Description of the task:
Leaving the pictures aside, return the listing exactly as it appears.
········
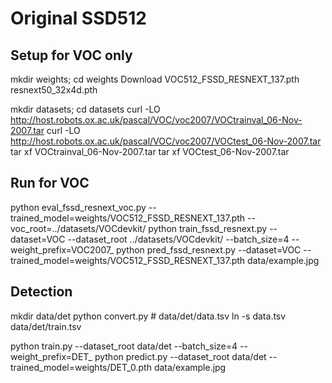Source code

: # Original SSD512

## Setup for VOC only

mkdir weights; cd weights
Download VOC512_FSSD_RESNEXT_137.pth resnext50_32x4d.pth

mkdir datasets; cd datasets
curl -LO http://host.robots.ox.ac.uk/pascal/VOC/voc2007/VOCtrainval_06-Nov-2007.tar
curl -LO http://host.robots.ox.ac.uk/pascal/VOC/voc2007/VOCtest_06-Nov-2007.tar
tar xf VOCtrainval_06-Nov-2007.tar
tar xf VOCtest_06-Nov-2007.tar

## Run for VOC

python eval_fssd_resnext_voc.py --trained_model=weights/VOC512_FSSD_RESNEXT_137.pth --voc_root=../datasets/VOCdevkit/
python train_fssd_resnext.py --dataset=VOC --dataset_root ../datasets/VOCdevkit/ --batch_size=4 --weight_prefix=VOC2007_
python pred_fssd_resnext.py --dataset=VOC --trained_model=weights/VOC512_FSSD_RESNEXT_137.pth data/example.jpg


## Detection

mkdir data/det
python convert.py # data/det/data.tsv
ln -s data.tsv data/det/train.tsv

python train.py --dataset_root data/det --batch_size=4 --weight_prefix=DET_
python predict.py --dataset_root data/det --trained_model=weights/DET_0.pth data/example.jpg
········
Response area:
Source code

: # Original SSD512

## Setup for VOC only

mkdir weights; cd weights
Download VOC512_FSSD_RESNEXT_137.pth resnext50_32x4d.pth

mkdir datasets; cd datasets
curl -LO http://host.robots.ox.ac.uk/pascal/VOC/voc2007/VOCtrainval_06-Nov-2007.tar
curl -LO http://host.robots.ox.ac.uk/pascal/VOC/voc2007/VOCtest_06-Nov-2007.tar
tar xf VOCtrainval_06-Nov-2007.tar
tar xf VOCtest_06-Nov-2007.tar

## Run for VOC

python eval_fssd_resnext_voc.py --trained_model=weights/VOC512_FSSD_RESNEXT_137.pth --voc_root=../datasets/VOCdevkit/
python train_fssd_resnext.py --dataset=VOC --dataset_root ../datasets/VOCdevkit/ --batch_size=4 --weight_prefix=VOC2007_
python pred_fssd_resnext.py --dataset=VOC --trained_model=weights/VOC512_FSSD_RESNEXT_137.pth data/example.jpg


## Detection

mkdir data/det
python convert.py # data/det/data.tsv
ln -s data.tsv data/det/train.tsv

python train.py --dataset_root data/det --batch_size=4 --weight_prefix=DET_
python predict.py --dataset_root data/det --trained_model=weights/DET_0.pth data/example.jpg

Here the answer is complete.